Ich bezweifle nicht das andre Hersteller super Ruten bauen können. Doch das Angebot ist wirklich sensationell. Schließlich bietet ein anderer Händler bei ebay die gleich Rute für viel mehr an.


----------



## detlefb (20. September 2005)

*AW: die optimale light Pilkrute*

Hi Klippmann,

"welcome on Board" und viel Spass hier.

Schau dich dochmal nach einer Spro " Shadow Force " Light Pilk um. 60-120gr mit guter Aktion.


----------



## Piotr84 (20. September 2005)

*AW: die optimale light Pilkrute*

Moin,

ich würde dir die Balzer Softpilk Dorsch wg.30-140g länge 2,85meter empfehlen habe sie selber.Man spürt jeden leichten zupfer.Habe sie auch schon beim Heringsangeln benutzt.Bin mit ihr vollkommen zufrieden habe damit im Angelladen 7kg dran gehabt zum testen,10kg kann man damit locker hochheben habe es mit meinen augen selber gesehen!!!Oktober kommt das neue Modell raus und kostet ca 60euros.Musst dich mal mit denn Angelladen in Bergedorf(Mohrenberg) in verbindung setzen wenn du sie haben willst.Kann mich nur wiederholen Super rute werde mir das neue Modell auch noch Holen!!!


----------



## Michael J. (20. September 2005)

*AW: die optimale light Pilkrute*



			
				melis schrieb:
			
		

> Ist für 139€ nicht die Prion besser(wenn jemanden 3,00meter reichen)? Immerhin verlangen die laut Katalog dafür 224,90€ und für die Charisma 144,90€-169,90€ je nach Teilung. Und die Ausstattung ist deutlich besser. Alleine die Fuli DPS Gold Schraubrollenhalter sind ihr Geld wert.

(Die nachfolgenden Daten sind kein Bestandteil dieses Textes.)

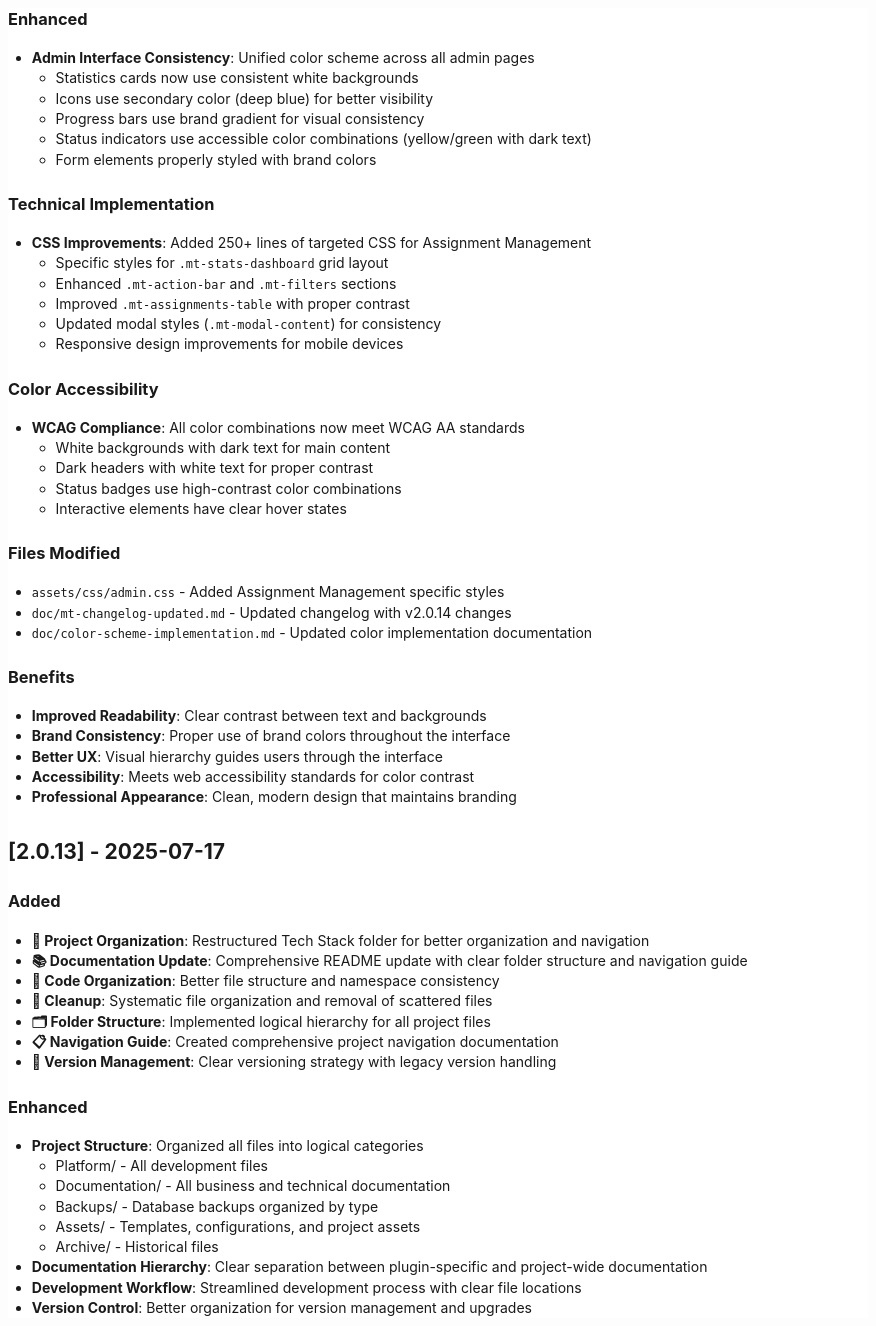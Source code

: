 ### Enhanced
- **Admin Interface Consistency**: Unified color scheme across all admin pages
  - Statistics cards now use consistent white backgrounds
  - Icons use secondary color (deep blue) for better visibility
  - Progress bars use brand gradient for visual consistency
  - Status indicators use accessible color combinations (yellow/green with dark text)
  - Form elements properly styled with brand colors

### Technical Implementation
- **CSS Improvements**: Added 250+ lines of targeted CSS for Assignment Management
  - Specific styles for `.mt-stats-dashboard` grid layout
  - Enhanced `.mt-action-bar` and `.mt-filters` sections
  - Improved `.mt-assignments-table` with proper contrast
  - Updated modal styles (`.mt-modal-content`) for consistency
  - Responsive design improvements for mobile devices

### Color Accessibility
- **WCAG Compliance**: All color combinations now meet WCAG AA standards
  - White backgrounds with dark text for main content
  - Dark headers with white text for proper contrast
  - Status badges use high-contrast color combinations
  - Interactive elements have clear hover states

### Files Modified
- `assets/css/admin.css` - Added Assignment Management specific styles
- `doc/mt-changelog-updated.md` - Updated changelog with v2.0.14 changes
- `doc/color-scheme-implementation.md` - Updated color implementation documentation

### Benefits
- **Improved Readability**: Clear contrast between text and backgrounds
- **Brand Consistency**: Proper use of brand colors throughout the interface
- **Better UX**: Visual hierarchy guides users through the interface
- **Accessibility**: Meets web accessibility standards for color contrast
- **Professional Appearance**: Clean, modern design that maintains branding

## [2.0.13] - 2025-07-17

### Added
- **📁 Project Organization**: Restructured Tech Stack folder for better organization and navigation
- **📚 Documentation Update**: Comprehensive README update with clear folder structure and navigation guide
- **🔧 Code Organization**: Better file structure and namespace consistency
- **🧹 Cleanup**: Systematic file organization and removal of scattered files
- **🗂️ Folder Structure**: Implemented logical hierarchy for all project files
- **📋 Navigation Guide**: Created comprehensive project navigation documentation
- **🚀 Version Management**: Clear versioning strategy with legacy version handling

### Enhanced
- **Project Structure**: Organized all files into logical categories
  - Platform/ - All development files
  - Documentation/ - All business and technical documentation
  - Backups/ - Database backups organized by type
  - Assets/ - Templates, configurations, and project assets
  - Archive/ - Historical files
- **Documentation Hierarchy**: Clear separation between plugin-specific and project-wide documentation
- **Development Workflow**: Streamlined development process with clear file locations
- **Version Control**: Better organization for version management and upgrades
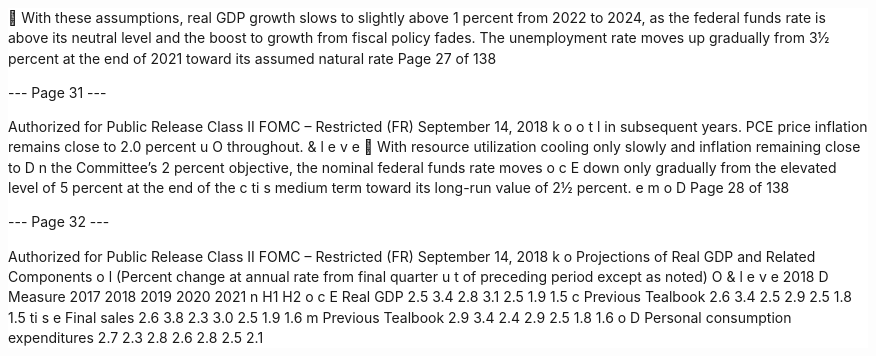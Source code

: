  With these assumptions, real GDP growth slows to slightly above 1 percent
from 2022 to 2024, as the federal funds rate is above its neutral level and the
boost to growth from fiscal policy fades. The unemployment rate moves up
gradually from 3½ percent at the end of 2021 toward its assumed natural rate
Page 27 of 138

--- Page 31 ---

Authorized for Public Release
Class II FOMC – Restricted (FR) September 14, 2018
k
o
o
t l in subsequent years. PCE price inflation remains close to 2.0 percent
u
O
throughout.
&
l
e
v
e  With resource utilization cooling only slowly and inflation remaining close to
D
n the Committee’s 2 percent objective, the nominal federal funds rate moves
o
c
E down only gradually from the elevated level of 5 percent at the end of the
c
ti
s medium term toward its long-run value of 2½ percent.
e
m
o
D
Page 28 of 138

--- Page 32 ---

Authorized for Public Release
Class II FOMC – Restricted (FR) September 14, 2018
k
o
Projections of Real GDP and Related Components o
l
(Percent change at annual rate from final quarter u t
of preceding period except as noted) O
&
l
e
v
e
2018 D
Measure 2017 2018 2019 2020 2021
n
H1 H2 o
c
E
Real GDP 2.5 3.4 2.8 3.1 2.5 1.9 1.5 c
Previous Tealbook 2.6 3.4 2.5 2.9 2.5 1.8 1.5 ti
s
e
Final sales 2.6 3.8 2.3 3.0 2.5 1.9 1.6 m
Previous Tealbook 2.9 3.4 2.4 2.9 2.5 1.8 1.6 o
D
Personal consumption expenditures 2.7 2.3 2.8 2.6 2.8 2.5 2.1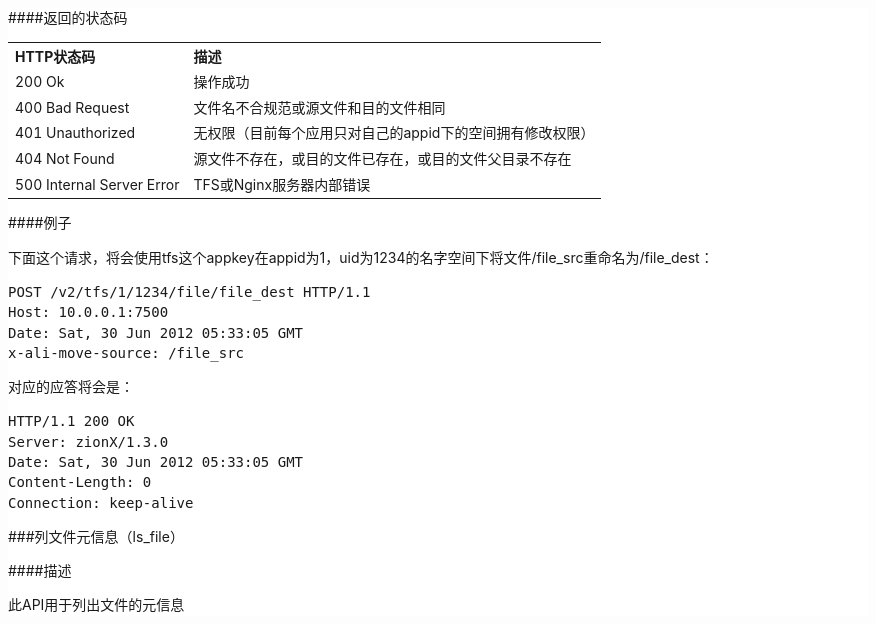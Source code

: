 ####返回的状态码

<table>
	<tr align="left">
		<th>HTTP状态码</th>
		<th>描述</th>
	</tr>
	<tr align="left">
		<td>200 Ok</td>
		<td>操作成功</td>
	</tr>
	<tr align="left">
		<td>400 Bad Request</td>
		<td>文件名不合规范或源文件和目的文件相同</td>
	</tr>
	<tr align="left">
		<td>401 Unauthorized</td>
		<td>无权限（目前每个应用只对自己的appid下的空间拥有修改权限）</td>
	</tr>
	<tr align="left">
		<td>404 Not Found</td>
		<td>源文件不存在，或目的文件已存在，或目的文件父目录不存在</td>
	</tr>
	<tr align="left">
		<td>500 Internal Server Error</td>
		<td>TFS或Nginx服务器内部错误</td>
	</tr>
</table>

####例子

下面这个请求，将会使用tfs这个appkey在appid为1，uid为1234的名字空间下将文件/file_src重命名为/file\_dest：

<pre>
POST /v2/tfs/1/1234/file/file_dest HTTP/1.1
Host: 10.0.0.1:7500
Date: Sat, 30 Jun 2012 05:33:05 GMT
x-ali-move-source: /file_src
</pre>

对应的应答将会是：

<pre>
HTTP/1.1 200 OK
Server: zionX/1.3.0
Date: Sat, 30 Jun 2012 05:33:05 GMT
Content-Length: 0
Connection: keep-alive
</pre>

###列文件元信息（ls_file）

####描述

此API用于列出文件的元信息
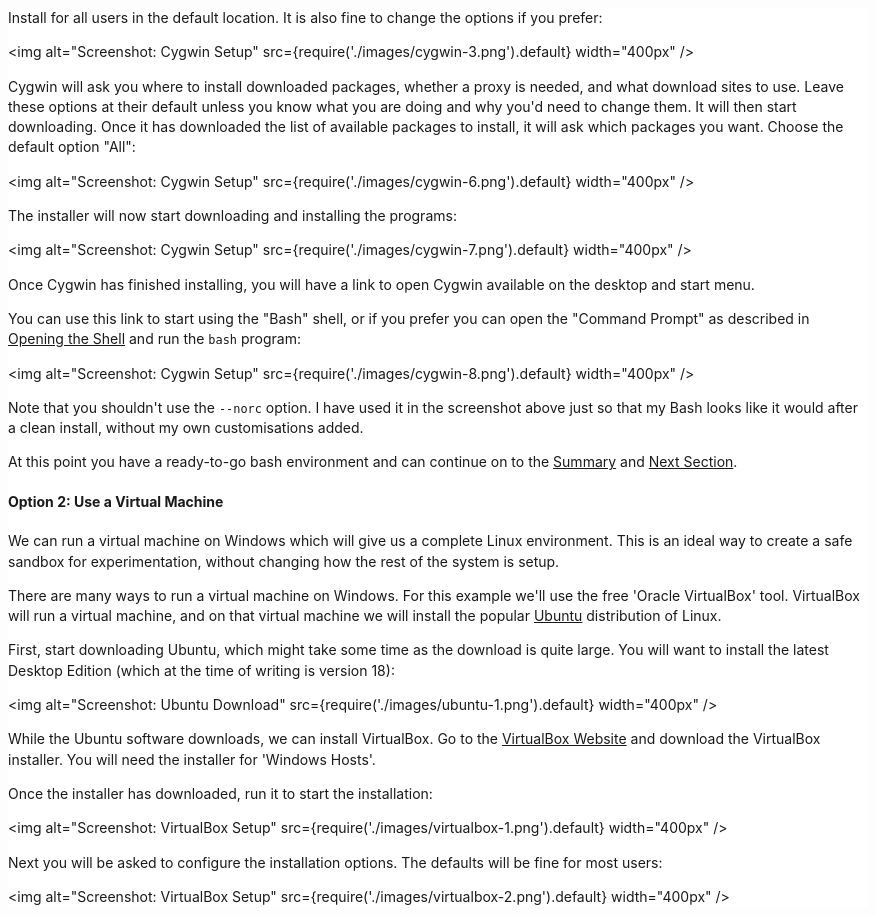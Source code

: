 Install for all users in the default location. It is also fine to change the options if you prefer:

<img alt="Screenshot: Cygwin Setup" src={require('./images/cygwin-3.png').default} width="400px" />

Cygwin will ask you where to install downloaded packages, whether a proxy is needed, and what download sites to use. Leave these options at their default unless you know what you are doing and why you'd need to change them. It will then start downloading. Once it has downloaded the list of available packages to install, it will ask which packages you want. Choose the default option "All":

<img alt="Screenshot: Cygwin Setup" src={require('./images/cygwin-6.png').default} width="400px" />

The installer will now start downloading and installing the programs:

<img alt="Screenshot: Cygwin Setup" src={require('./images/cygwin-7.png').default} width="400px" />

Once Cygwin has finished installing, you will have a link to open Cygwin available on the desktop and start menu.

You can use this link to start using the "Bash" shell, or if you prefer you can open the "Command Prompt" as described in [Opening the Shell](#Opening-The-Shell) and run the `bash` program:

<img alt="Screenshot: Cygwin Setup" src={require('./images/cygwin-8.png').default} width="400px" />

Note that you shouldn't use the `--norc` option. I have used it in the screenshot above just so that my Bash looks like it would after a clean install, without my own customisations added.

At this point you have a ready-to-go bash environment and can continue on to the [Summary](#Summary) and [Next Section](../02-navigating-your-system/index.md).

#### Option 2: Use a Virtual Machine

We can run a virtual machine on Windows which will give us a complete Linux environment. This is an ideal way to create a safe sandbox for experimentation, without changing how the rest of the system is setup.

There are many ways to run a virtual machine on Windows. For this example we'll use the free 'Oracle VirtualBox' tool. VirtualBox will run a virtual machine, and on that virtual machine we will install the popular [Ubuntu](https://ubuntu.com/) distribution of Linux.

First, start downloading Ubuntu, which might take some time as the download is quite large. You will want to install the latest Desktop Edition (which at the time of writing is version 18):

<img alt="Screenshot: Ubuntu Download" src={require('./images/ubuntu-1.png').default} width="400px" />

While the Ubuntu software downloads, we can install VirtualBox. Go to the [VirtualBox Website](https://www.virtualbox.org) and download the VirtualBox installer. You will need the installer for 'Windows Hosts'.

Once the installer has downloaded, run it to start the installation:

<img alt="Screenshot: VirtualBox Setup" src={require('./images/virtualbox-1.png').default} width="400px" />

Next you will be asked to configure the installation options. The defaults will be fine for most users:

<img alt="Screenshot: VirtualBox Setup" src={require('./images/virtualbox-2.png').default} width="400px" />

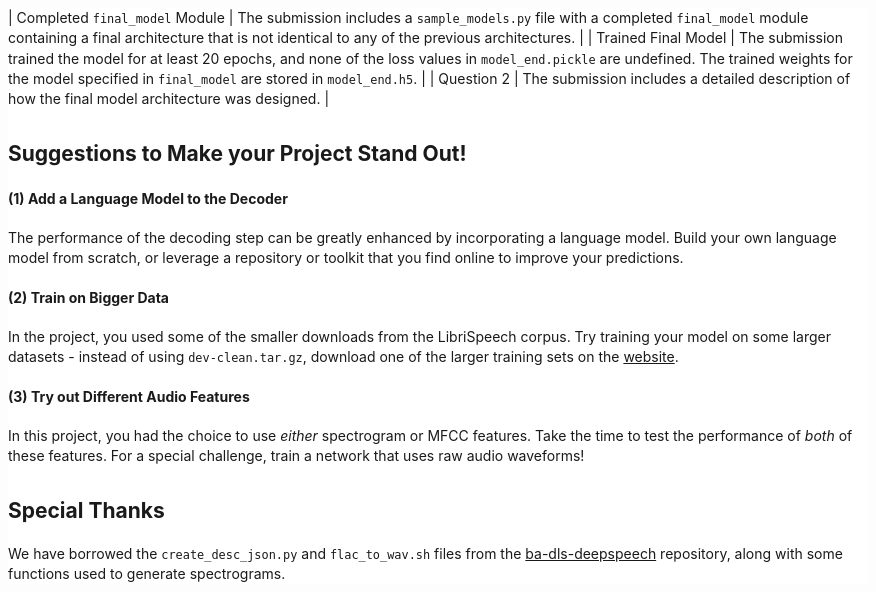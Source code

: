 | Completed `final_model` Module |                 The submission includes a `sample_models.py` file with a completed `final_model` module containing a final architecture that is not identical to any of the previous architectures.                  |
|      Trained Final Model       | The submission trained the model for at least 20 epochs, and none of the loss values in `model_end.pickle` are undefined. The trained weights for the model specified in `final_model` are stored in `model_end.h5`. |
|           Question 2           |                                                           The submission includes a detailed description of how the final model architecture was designed.                                                           |

## Suggestions to Make your Project Stand Out!

#### (1) Add a Language Model to the Decoder

The performance of the decoding step can be greatly enhanced by incorporating a language model. Build your own language model from scratch, or leverage a repository or toolkit that you find online to improve your predictions.

#### (2) Train on Bigger Data

In the project, you used some of the smaller downloads from the LibriSpeech corpus. Try training your model on some larger datasets - instead of using `dev-clean.tar.gz`, download one of the larger training sets on the [website](http://www.openslr.org/12/).

#### (3) Try out Different Audio Features

In this project, you had the choice to use _either_ spectrogram or MFCC features. Take the time to test the performance of _both_ of these features. For a special challenge, train a network that uses raw audio waveforms!

## Special Thanks

We have borrowed the `create_desc_json.py` and `flac_to_wav.sh` files from the [ba-dls-deepspeech](https://github.com/baidu-research/ba-dls-deepspeech) repository, along with some functions used to generate spectrograms.
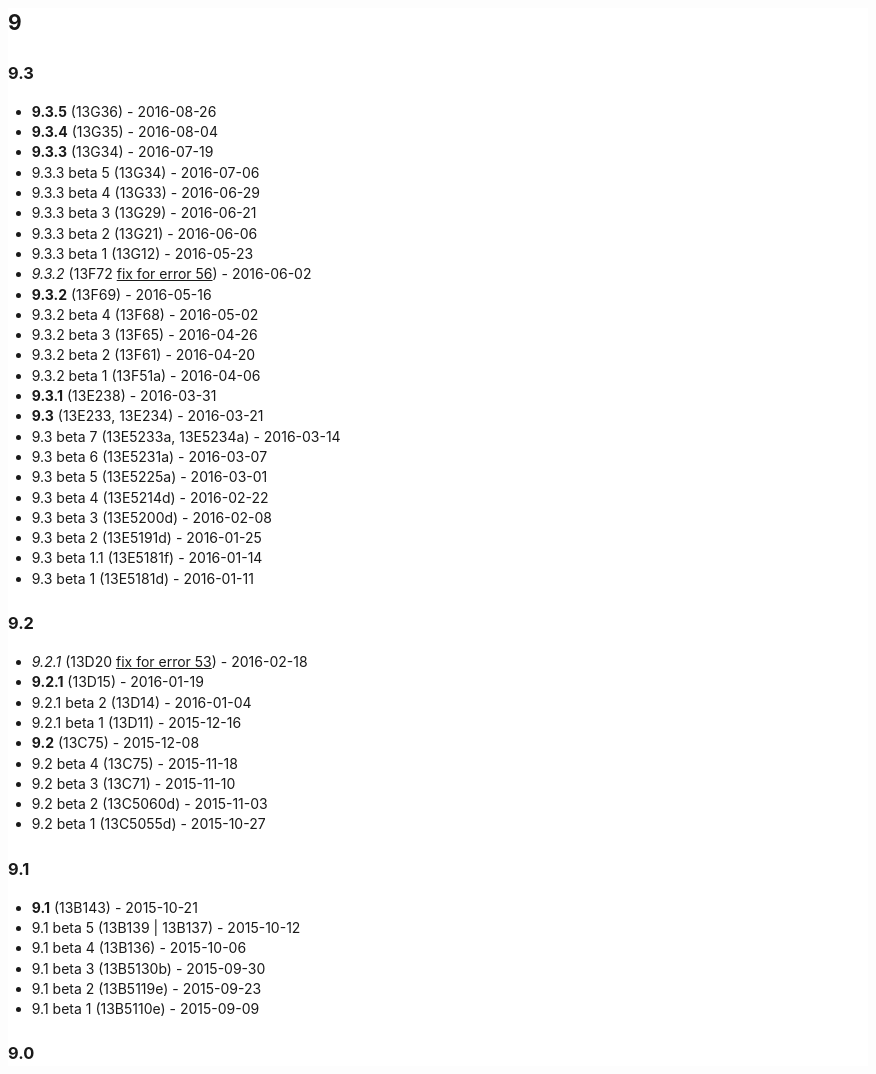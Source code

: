 ## 9

### 9.3

- **9.3.5** (13G36) - 2016-08-26
- **9.3.4** (13G35) - 2016-08-04
- **9.3.3** (13G34) - 2016-07-19
- 9.3.3 beta 5 (13G34) - 2016-07-06
- 9.3.3 beta 4 (13G33) - 2016-06-29
- 9.3.3 beta 3 (13G29) - 2016-06-21
- 9.3.3 beta 2 (13G21) - 2016-06-06
- 9.3.3 beta 1 (13G12) - 2016-05-23
- _9.3.2_ (13F72 [fix for error 56][3]) - 2016-06-02
- **9.3.2** (13F69) - 2016-05-16
- 9.3.2 beta 4 (13F68) - 2016-05-02
- 9.3.2 beta 3 (13F65) - 2016-04-26
- 9.3.2 beta 2 (13F61) - 2016-04-20
- 9.3.2 beta 1 (13F51a) - 2016-04-06
- **9.3.1** (13E238) - 2016-03-31
- **9.3** (13E233, 13E234) - 2016-03-21
- 9.3 beta 7 (13E5233a, 13E5234a) - 2016-03-14
- 9.3 beta 6 (13E5231a) - 2016-03-07
- 9.3 beta 5 (13E5225a) - 2016-03-01
- 9.3 beta 4 (13E5214d) - 2016-02-22
- 9.3 beta 3 (13E5200d) - 2016-02-08
- 9.3 beta 2 (13E5191d) - 2016-01-25
- 9.3 beta 1.1 (13E5181f) - 2016-01-14
- 9.3 beta 1 (13E5181d) - 2016-01-11

### 9.2

- _9.2.1_ (13D20 [fix for error 53][2]) - 2016-02-18
- **9.2.1** (13D15) - 2016-01-19
- 9.2.1 beta 2 (13D14) - 2016-01-04
- 9.2.1 beta 1 (13D11) - 2015-12-16
- **9.2** (13C75) - 2015-12-08
- 9.2 beta 4 (13C75) - 2015-11-18
- 9.2 beta 3 (13C71) - 2015-11-10
- 9.2 beta 2 (13C5060d) - 2015-11-03
- 9.2 beta 1 (13C5055d) - 2015-10-27

### 9.1

- **9.1** (13B143) - 2015-10-21
- 9.1 beta 5 (13B139 | 13B137) - 2015-10-12
- 9.1 beta 4 (13B136) - 2015-10-06
- 9.1 beta 3 (13B5130b) - 2015-09-30
- 9.1 beta 2 (13B5119e) - 2015-09-23
- 9.1 beta 1 (13B5110e) - 2015-09-09

### 9.0


[1]:	https://developer.apple.com/ios/download/
[2]:	http://osxdaily.com/2016/02/18/ios-9-2-1-13d20-for-iphone-ipsw-fix-error-53/
[3]:	http://www.macrumors.com/2016/06/02/apple-releases-ios-9-3-2-for-9-7-ipad-pro/
[4]:	http://www.forbes.com/sites/amitchowdhry/2016/10/17/apple-ios-10-0-3-update/#51aa9ae97d53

Ich hab die Penn sogar noch billiger gefunden als 100 T€uronen(Beispiel) :m :
http://froogle.google.de/froogle?q=Penn+Charisma+&hl=de&lr=&sa=N&tab=ff&oi=froogler

Und die Penn Prion is aber doch ne Ecke teurer(Beispiel) als die Charisma :m :
https://ssl.kundenserver.de/s101951...ipt?article=0030_Prion+Pilk+=281D-B308-300=29


----------



## Michael J. (20. September 2005)

*AW: die optimale light Pilkrute*

Achso noch etwas:


			
				melis schrieb:
			
		

> Ist für 139€ nicht die Prion besser(wenn jemanden 3,00meter reichen)? .... Und die Ausstattung ist deutlich besser. Alleine die Fuli DPS Gold Schraubrollenhalter sind ihr Geld wert.



Das stimmt!Der Preis is ebenfalls(im Gegenteil zur Charisma find ich).... #6 



			
				melis schrieb:
			
		

> Warum ich so begeister von der Penn bin? Die verwenden die besten Sachen aus Japan geparrt mit der Gründlichkeit und Präzision der Deutschen. Schließlich hat ein deutscher der nach Amerika gegangen ist Penn gegründet.
> Ich bezweifle nicht das andre Hersteller super Ruten bauen können. Doch das Angebot ist wirklich sensationell. Schließlich bietet ein anderer Händler bei ebay die gleich Rute für viel mehr an.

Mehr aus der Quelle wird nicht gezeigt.